Start of Data for processing

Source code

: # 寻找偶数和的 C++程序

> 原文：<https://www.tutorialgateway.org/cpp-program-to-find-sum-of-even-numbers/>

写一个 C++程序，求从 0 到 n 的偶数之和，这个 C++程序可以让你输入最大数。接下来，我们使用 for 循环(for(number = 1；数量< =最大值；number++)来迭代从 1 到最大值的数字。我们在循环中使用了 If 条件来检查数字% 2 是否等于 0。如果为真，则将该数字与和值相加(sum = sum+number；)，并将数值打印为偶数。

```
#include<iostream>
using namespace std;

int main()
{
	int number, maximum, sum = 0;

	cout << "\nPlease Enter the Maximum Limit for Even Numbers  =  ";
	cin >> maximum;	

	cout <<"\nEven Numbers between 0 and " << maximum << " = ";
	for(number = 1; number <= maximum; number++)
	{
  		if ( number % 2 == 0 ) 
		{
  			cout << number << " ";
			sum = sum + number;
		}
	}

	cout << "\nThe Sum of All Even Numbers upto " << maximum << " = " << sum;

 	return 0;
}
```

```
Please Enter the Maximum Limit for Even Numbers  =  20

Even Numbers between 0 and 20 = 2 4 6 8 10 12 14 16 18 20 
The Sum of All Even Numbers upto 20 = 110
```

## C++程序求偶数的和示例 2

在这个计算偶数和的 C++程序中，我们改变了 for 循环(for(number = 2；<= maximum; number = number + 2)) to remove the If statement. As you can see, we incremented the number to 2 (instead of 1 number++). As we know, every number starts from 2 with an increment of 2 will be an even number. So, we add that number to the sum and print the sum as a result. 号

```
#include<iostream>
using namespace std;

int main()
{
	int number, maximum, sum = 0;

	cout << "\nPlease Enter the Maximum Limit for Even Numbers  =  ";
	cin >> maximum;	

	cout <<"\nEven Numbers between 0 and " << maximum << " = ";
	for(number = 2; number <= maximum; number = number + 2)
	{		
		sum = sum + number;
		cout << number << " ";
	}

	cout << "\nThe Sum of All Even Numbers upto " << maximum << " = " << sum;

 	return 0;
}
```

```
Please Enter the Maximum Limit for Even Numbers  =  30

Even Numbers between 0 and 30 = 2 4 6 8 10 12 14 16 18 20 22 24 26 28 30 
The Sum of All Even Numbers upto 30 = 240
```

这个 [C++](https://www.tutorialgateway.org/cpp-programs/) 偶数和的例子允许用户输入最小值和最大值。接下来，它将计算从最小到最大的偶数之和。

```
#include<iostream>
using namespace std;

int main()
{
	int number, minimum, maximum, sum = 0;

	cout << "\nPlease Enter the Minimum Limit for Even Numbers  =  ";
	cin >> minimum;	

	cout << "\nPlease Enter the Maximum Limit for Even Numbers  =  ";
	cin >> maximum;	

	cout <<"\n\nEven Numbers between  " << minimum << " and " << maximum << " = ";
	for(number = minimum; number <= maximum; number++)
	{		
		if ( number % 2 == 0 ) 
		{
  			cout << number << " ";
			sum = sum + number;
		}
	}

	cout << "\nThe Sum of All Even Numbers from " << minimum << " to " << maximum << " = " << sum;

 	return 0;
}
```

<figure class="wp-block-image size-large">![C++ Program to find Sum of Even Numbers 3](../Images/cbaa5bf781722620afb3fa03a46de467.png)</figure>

End of Data for processing

> Required action:
Filter on the word "tutorialgateway": copy each matching line from the entries above.

> Written answer:
> 原文：<https://www.tutorialgateway.org/cpp-program-to-find-sum-of-even-numbers/>
这个 [C++](https://www.tutorialgateway.org/cpp-programs/) 偶数和的例子允许用户输入最小值和最大值。接下来，它将计算从最小到最大的偶数之和。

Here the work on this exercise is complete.